Only lines with the string "Strathclyde" matter here; gather them from the material below.

==*==

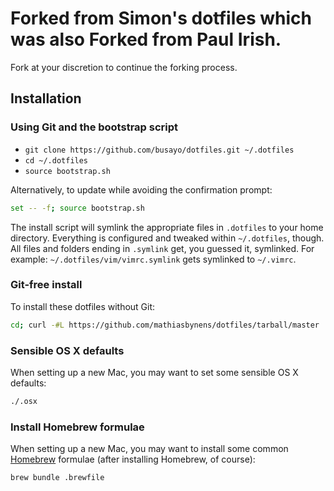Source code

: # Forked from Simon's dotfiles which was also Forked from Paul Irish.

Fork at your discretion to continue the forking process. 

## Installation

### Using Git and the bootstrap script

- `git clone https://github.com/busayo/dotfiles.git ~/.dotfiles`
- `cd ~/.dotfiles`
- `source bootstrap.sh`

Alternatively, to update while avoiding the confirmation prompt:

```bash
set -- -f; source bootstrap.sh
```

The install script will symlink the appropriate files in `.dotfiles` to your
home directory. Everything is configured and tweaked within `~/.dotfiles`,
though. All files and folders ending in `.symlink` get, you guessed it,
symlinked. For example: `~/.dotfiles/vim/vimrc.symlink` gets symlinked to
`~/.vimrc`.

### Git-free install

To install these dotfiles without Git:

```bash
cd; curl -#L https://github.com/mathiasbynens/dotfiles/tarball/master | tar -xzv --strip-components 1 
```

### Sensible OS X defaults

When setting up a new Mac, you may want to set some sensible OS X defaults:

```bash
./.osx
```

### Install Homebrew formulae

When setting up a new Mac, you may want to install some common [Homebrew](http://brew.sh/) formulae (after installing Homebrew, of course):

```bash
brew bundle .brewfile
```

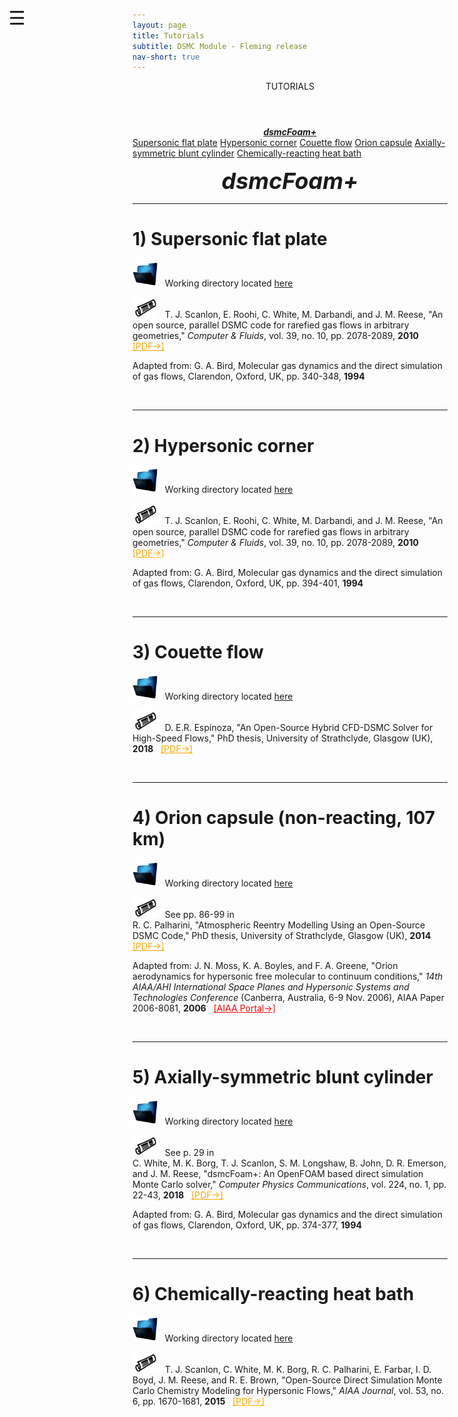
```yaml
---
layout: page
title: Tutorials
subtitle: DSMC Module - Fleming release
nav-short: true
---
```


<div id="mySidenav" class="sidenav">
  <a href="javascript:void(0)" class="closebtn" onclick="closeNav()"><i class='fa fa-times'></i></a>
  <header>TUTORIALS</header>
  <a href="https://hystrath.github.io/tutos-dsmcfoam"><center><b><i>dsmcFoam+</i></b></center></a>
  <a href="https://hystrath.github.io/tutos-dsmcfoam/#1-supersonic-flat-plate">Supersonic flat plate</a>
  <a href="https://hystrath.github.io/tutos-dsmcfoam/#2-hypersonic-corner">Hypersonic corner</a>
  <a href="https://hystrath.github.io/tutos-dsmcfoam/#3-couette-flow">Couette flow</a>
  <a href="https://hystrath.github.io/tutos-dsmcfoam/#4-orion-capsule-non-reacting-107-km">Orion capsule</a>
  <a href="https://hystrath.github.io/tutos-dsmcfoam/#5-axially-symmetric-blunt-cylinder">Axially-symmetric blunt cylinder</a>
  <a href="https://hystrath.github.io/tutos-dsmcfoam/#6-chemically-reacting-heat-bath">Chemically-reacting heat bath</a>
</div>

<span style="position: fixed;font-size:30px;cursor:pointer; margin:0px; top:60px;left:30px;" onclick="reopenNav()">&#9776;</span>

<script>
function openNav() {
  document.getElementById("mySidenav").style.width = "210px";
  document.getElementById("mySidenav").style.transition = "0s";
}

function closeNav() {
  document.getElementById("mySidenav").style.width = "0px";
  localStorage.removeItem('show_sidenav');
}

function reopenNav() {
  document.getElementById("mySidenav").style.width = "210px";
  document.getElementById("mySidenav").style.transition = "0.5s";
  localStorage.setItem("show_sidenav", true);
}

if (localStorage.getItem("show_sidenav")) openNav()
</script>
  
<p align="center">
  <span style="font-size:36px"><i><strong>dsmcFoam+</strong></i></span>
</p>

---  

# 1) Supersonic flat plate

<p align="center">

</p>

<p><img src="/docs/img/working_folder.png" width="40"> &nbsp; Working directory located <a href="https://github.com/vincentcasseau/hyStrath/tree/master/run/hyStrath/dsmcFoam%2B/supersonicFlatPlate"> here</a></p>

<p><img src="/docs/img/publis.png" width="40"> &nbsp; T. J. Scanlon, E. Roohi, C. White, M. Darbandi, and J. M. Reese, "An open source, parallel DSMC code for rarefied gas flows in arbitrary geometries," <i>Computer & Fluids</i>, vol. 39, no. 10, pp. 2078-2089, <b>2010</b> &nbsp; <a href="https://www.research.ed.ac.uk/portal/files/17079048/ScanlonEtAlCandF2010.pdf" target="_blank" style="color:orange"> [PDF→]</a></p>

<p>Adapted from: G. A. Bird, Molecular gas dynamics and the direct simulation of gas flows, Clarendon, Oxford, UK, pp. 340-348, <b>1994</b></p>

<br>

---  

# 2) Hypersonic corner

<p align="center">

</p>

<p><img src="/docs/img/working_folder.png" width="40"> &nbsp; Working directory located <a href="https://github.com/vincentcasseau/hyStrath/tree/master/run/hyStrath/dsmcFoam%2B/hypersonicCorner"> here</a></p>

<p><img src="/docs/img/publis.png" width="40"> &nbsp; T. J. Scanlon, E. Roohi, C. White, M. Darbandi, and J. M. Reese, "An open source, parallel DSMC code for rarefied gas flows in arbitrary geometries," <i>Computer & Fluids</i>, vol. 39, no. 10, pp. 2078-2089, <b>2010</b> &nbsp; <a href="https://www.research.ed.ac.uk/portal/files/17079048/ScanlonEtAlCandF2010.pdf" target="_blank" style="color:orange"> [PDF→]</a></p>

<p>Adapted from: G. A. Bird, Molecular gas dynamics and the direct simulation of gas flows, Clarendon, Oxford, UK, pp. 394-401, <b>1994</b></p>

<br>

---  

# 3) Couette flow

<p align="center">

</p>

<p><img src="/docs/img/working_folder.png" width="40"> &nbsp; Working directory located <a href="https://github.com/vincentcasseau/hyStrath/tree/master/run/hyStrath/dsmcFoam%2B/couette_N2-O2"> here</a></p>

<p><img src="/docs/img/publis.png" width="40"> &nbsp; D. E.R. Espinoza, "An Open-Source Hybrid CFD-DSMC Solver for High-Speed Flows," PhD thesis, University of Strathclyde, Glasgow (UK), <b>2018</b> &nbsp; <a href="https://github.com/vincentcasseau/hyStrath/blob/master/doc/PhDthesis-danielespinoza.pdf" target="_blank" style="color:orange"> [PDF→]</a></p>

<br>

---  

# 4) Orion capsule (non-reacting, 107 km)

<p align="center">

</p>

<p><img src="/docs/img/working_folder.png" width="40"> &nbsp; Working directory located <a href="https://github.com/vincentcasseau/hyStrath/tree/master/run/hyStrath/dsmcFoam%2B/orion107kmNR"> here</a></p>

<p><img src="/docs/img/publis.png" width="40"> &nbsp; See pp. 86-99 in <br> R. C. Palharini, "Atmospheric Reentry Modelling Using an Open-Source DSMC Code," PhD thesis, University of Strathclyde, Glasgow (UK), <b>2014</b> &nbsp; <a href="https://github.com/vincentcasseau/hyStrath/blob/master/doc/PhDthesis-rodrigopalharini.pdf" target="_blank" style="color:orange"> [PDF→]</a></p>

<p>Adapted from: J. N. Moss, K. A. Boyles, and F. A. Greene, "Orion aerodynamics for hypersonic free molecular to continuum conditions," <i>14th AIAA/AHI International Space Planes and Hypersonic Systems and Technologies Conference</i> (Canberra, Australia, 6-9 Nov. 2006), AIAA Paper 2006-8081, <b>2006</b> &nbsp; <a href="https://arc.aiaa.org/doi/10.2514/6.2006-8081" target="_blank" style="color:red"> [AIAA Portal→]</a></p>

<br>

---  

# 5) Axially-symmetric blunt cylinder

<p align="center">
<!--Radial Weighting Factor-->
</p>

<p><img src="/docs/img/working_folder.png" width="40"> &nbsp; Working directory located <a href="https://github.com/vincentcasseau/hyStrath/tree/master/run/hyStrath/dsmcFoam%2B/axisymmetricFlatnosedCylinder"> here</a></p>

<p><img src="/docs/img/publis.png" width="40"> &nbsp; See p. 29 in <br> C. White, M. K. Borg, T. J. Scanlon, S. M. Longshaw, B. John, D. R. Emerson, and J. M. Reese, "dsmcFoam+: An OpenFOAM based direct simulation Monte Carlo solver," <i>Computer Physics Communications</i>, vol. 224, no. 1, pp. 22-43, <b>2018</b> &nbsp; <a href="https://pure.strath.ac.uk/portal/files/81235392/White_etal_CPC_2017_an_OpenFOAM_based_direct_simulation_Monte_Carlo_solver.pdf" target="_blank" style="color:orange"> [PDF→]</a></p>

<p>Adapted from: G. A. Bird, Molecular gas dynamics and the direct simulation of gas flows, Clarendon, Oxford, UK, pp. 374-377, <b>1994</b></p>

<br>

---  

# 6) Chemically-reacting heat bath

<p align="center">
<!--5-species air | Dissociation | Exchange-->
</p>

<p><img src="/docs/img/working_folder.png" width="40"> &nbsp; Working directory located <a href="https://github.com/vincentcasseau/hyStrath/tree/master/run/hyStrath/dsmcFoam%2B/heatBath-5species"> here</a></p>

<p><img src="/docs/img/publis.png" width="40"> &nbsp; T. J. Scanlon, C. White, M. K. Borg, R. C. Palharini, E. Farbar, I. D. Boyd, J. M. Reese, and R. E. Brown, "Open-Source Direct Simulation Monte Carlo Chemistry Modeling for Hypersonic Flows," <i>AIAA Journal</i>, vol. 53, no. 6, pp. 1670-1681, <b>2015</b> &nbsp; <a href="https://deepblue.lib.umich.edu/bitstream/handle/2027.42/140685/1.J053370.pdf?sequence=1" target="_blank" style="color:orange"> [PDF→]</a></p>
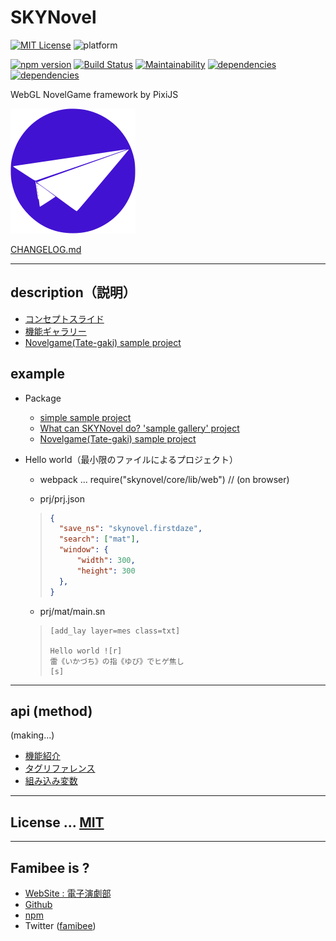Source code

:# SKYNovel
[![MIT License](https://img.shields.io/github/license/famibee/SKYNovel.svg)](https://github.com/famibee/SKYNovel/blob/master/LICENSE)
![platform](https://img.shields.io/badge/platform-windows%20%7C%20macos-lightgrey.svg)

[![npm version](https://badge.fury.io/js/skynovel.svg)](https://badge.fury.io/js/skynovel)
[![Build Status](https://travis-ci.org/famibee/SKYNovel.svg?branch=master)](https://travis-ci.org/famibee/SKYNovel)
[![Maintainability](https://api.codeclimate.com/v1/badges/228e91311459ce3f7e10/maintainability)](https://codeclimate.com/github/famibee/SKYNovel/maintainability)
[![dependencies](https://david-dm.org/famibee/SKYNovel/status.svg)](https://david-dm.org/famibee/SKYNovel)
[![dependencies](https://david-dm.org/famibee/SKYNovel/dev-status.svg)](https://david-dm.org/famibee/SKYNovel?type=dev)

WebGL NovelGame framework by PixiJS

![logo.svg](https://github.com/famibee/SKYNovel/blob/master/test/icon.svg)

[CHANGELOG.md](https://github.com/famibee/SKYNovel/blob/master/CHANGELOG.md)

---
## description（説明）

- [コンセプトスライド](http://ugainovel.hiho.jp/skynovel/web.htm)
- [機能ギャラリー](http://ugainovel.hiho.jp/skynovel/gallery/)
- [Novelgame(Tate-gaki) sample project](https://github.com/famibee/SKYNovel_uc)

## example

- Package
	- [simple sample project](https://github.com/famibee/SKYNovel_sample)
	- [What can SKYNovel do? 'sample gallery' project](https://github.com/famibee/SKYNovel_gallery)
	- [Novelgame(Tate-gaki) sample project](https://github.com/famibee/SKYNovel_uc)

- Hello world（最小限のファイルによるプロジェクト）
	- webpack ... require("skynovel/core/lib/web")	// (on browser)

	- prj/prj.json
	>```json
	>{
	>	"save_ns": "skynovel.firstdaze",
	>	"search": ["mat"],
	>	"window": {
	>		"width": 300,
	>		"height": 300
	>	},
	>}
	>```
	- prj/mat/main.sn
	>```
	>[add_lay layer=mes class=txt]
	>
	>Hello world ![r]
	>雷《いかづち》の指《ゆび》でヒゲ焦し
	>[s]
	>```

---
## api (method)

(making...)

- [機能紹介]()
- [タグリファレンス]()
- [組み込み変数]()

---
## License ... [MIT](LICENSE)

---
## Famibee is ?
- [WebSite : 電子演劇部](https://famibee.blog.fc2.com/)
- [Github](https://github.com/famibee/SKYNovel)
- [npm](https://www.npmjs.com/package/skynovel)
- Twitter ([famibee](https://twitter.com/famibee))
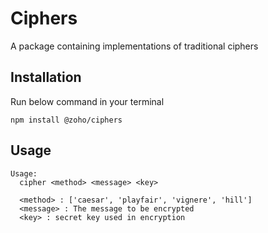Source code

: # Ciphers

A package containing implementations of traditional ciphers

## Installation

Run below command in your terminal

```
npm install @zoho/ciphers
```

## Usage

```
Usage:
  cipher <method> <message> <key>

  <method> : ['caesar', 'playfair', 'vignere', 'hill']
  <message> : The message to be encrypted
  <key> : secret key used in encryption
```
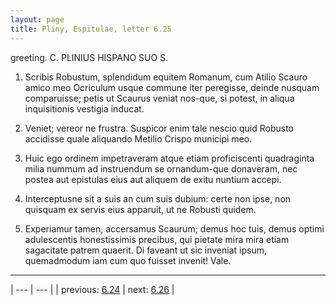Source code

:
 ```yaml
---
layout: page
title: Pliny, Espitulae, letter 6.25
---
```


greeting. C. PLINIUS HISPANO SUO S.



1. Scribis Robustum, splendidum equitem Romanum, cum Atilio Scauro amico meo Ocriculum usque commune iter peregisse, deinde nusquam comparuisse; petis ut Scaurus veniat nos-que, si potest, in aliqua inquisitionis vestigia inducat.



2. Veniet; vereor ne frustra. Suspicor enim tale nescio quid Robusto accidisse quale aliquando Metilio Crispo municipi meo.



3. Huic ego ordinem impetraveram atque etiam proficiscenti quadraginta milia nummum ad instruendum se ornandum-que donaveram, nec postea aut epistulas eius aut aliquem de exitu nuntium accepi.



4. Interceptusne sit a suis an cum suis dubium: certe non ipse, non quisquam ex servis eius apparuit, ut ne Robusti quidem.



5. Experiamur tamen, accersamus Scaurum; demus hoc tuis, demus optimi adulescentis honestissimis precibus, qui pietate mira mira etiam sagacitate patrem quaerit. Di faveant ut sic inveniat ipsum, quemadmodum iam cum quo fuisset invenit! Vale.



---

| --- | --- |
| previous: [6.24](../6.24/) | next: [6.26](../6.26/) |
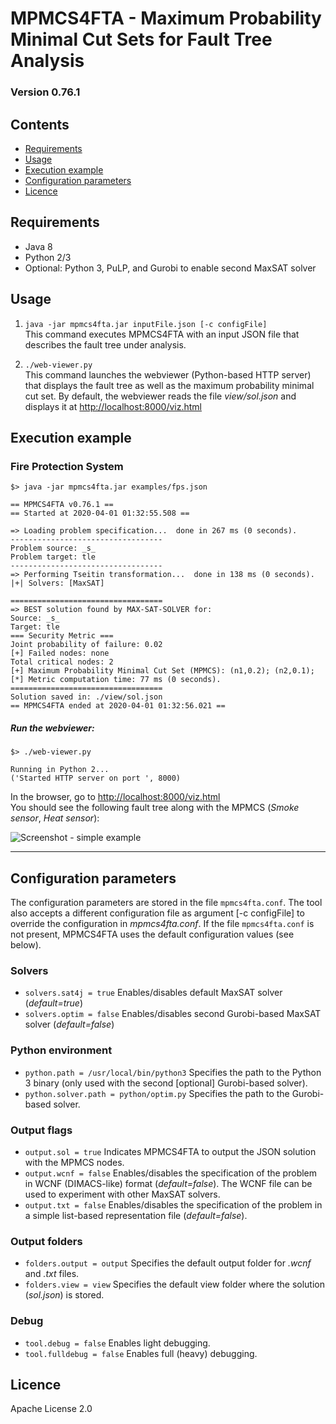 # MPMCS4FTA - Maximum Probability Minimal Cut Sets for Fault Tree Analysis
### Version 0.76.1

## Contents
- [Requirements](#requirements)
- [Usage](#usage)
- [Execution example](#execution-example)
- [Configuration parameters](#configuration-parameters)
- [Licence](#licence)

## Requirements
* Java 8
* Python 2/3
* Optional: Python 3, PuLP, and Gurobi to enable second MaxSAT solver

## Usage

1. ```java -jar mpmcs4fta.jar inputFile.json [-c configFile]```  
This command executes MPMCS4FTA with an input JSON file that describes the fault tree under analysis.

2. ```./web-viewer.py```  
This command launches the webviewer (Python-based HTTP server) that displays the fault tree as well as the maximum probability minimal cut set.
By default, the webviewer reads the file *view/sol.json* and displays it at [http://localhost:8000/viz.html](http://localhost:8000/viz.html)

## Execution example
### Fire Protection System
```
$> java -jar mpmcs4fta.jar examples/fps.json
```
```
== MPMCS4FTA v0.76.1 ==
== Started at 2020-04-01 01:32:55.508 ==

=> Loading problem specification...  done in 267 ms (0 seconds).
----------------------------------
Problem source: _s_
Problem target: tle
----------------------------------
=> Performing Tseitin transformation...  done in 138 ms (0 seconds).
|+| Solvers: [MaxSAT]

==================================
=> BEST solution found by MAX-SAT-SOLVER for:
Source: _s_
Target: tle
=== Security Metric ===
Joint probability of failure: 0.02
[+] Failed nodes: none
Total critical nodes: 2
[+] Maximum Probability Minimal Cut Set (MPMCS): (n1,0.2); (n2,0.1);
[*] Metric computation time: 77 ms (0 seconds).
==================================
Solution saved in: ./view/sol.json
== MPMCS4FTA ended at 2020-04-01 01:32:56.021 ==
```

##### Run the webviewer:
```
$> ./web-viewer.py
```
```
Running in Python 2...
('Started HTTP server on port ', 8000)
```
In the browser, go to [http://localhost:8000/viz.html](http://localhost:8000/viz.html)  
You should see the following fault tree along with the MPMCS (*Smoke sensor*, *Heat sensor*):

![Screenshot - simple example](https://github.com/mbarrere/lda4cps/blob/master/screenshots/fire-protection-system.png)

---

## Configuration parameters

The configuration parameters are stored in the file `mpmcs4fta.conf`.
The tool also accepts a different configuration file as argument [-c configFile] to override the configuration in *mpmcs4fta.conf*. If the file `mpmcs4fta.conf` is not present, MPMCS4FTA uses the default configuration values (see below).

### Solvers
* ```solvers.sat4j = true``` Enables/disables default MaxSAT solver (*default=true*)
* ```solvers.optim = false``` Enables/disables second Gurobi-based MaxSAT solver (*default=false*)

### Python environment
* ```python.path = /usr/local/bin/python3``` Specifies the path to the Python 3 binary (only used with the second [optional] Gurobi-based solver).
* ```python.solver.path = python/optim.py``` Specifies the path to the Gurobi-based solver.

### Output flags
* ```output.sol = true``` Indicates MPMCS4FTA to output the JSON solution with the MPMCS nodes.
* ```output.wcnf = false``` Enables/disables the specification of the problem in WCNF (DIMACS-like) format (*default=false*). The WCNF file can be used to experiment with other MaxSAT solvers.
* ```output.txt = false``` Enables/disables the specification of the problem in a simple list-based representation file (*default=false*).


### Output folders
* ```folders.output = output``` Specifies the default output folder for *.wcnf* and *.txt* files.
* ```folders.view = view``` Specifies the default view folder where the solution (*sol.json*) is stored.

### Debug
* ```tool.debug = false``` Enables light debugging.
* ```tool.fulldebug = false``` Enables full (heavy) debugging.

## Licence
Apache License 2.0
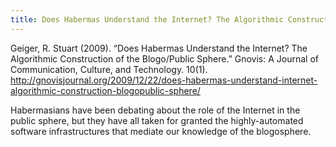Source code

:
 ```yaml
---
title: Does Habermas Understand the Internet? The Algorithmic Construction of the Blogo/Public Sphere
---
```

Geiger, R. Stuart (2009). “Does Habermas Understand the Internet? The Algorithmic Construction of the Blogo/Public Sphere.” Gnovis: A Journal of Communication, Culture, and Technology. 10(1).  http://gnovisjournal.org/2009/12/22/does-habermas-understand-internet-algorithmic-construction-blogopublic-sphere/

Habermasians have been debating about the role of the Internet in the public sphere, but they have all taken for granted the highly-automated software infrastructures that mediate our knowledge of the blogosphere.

==*==

▶ [SOLUTION]
<p><img src="/docs/img/publis.png" width="40"> &nbsp; D. E.R. Espinoza, "An Open-Source Hybrid CFD-DSMC Solver for High-Speed Flows," PhD thesis, University of Strathclyde, Glasgow (UK), <b>2018</b> &nbsp; <a href="https://github.com/vincentcasseau/hyStrath/blob/master/doc/PhDthesis-danielespinoza.pdf" target="_blank" style="color:orange"> [PDF→]</a></p>
<p><img src="/docs/img/publis.png" width="40"> &nbsp; See pp. 86-99 in <br> R. C. Palharini, "Atmospheric Reentry Modelling Using an Open-Source DSMC Code," PhD thesis, University of Strathclyde, Glasgow (UK), <b>2014</b> &nbsp; <a href="https://github.com/vincentcasseau/hyStrath/blob/master/doc/PhDthesis-rodrigopalharini.pdf" target="_blank" style="color:orange"> [PDF→]</a></p>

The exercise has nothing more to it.